Problem to work on =
When the string "releases" occurs in a line of the listing below, return that line.
#####
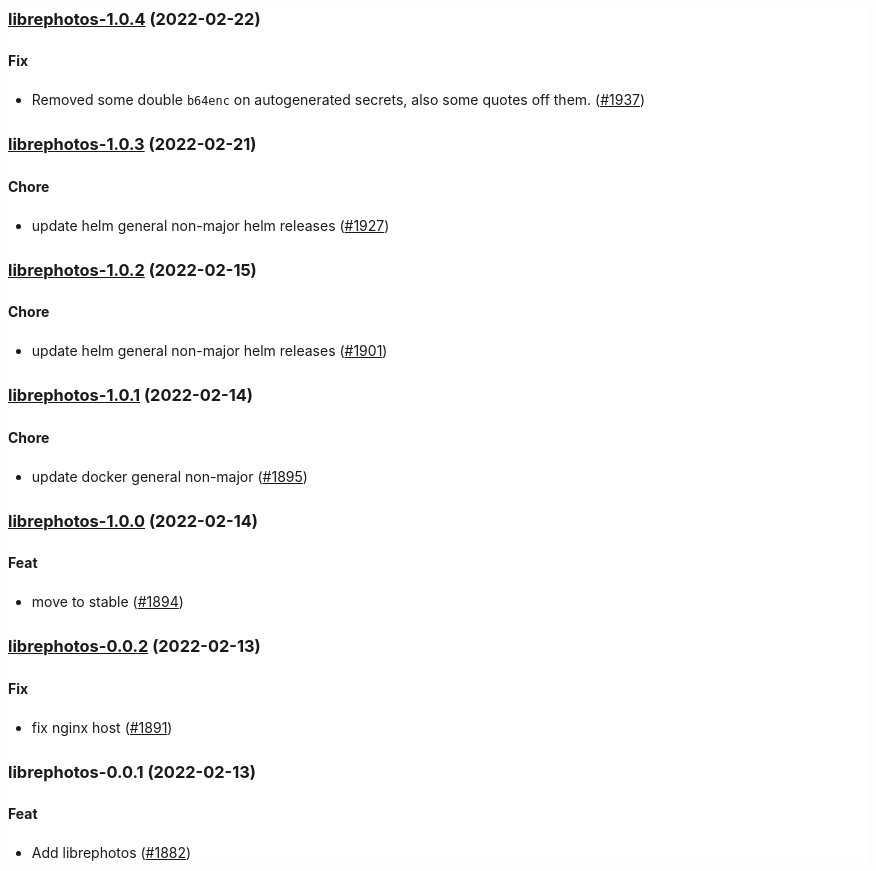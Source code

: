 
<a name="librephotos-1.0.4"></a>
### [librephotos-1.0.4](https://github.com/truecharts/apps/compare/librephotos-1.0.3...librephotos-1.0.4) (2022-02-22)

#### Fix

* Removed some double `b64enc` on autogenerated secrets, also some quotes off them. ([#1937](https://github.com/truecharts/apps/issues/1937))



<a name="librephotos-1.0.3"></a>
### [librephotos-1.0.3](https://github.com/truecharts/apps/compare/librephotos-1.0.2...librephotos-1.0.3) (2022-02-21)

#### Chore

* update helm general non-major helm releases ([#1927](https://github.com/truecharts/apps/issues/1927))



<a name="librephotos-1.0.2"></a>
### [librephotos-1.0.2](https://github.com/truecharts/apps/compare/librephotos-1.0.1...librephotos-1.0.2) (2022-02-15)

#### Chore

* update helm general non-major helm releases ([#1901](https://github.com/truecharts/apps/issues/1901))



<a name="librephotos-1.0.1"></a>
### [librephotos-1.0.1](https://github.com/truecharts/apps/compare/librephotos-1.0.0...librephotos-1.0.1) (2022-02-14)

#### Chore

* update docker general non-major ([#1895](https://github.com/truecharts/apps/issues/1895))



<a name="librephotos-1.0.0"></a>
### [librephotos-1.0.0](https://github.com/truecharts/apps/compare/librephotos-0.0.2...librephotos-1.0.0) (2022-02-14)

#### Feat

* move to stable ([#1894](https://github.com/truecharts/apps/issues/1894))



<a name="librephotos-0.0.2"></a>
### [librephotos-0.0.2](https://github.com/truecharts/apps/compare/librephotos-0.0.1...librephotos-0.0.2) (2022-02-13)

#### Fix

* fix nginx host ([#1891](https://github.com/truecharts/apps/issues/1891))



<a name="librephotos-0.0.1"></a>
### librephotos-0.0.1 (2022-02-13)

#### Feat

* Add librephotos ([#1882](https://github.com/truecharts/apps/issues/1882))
#####
Exercise solution =
* update helm general non-major helm releases ([#1927](https://github.com/truecharts/apps/issues/1927))
* update helm general non-major helm releases ([#1901](https://github.com/truecharts/apps/issues/1901))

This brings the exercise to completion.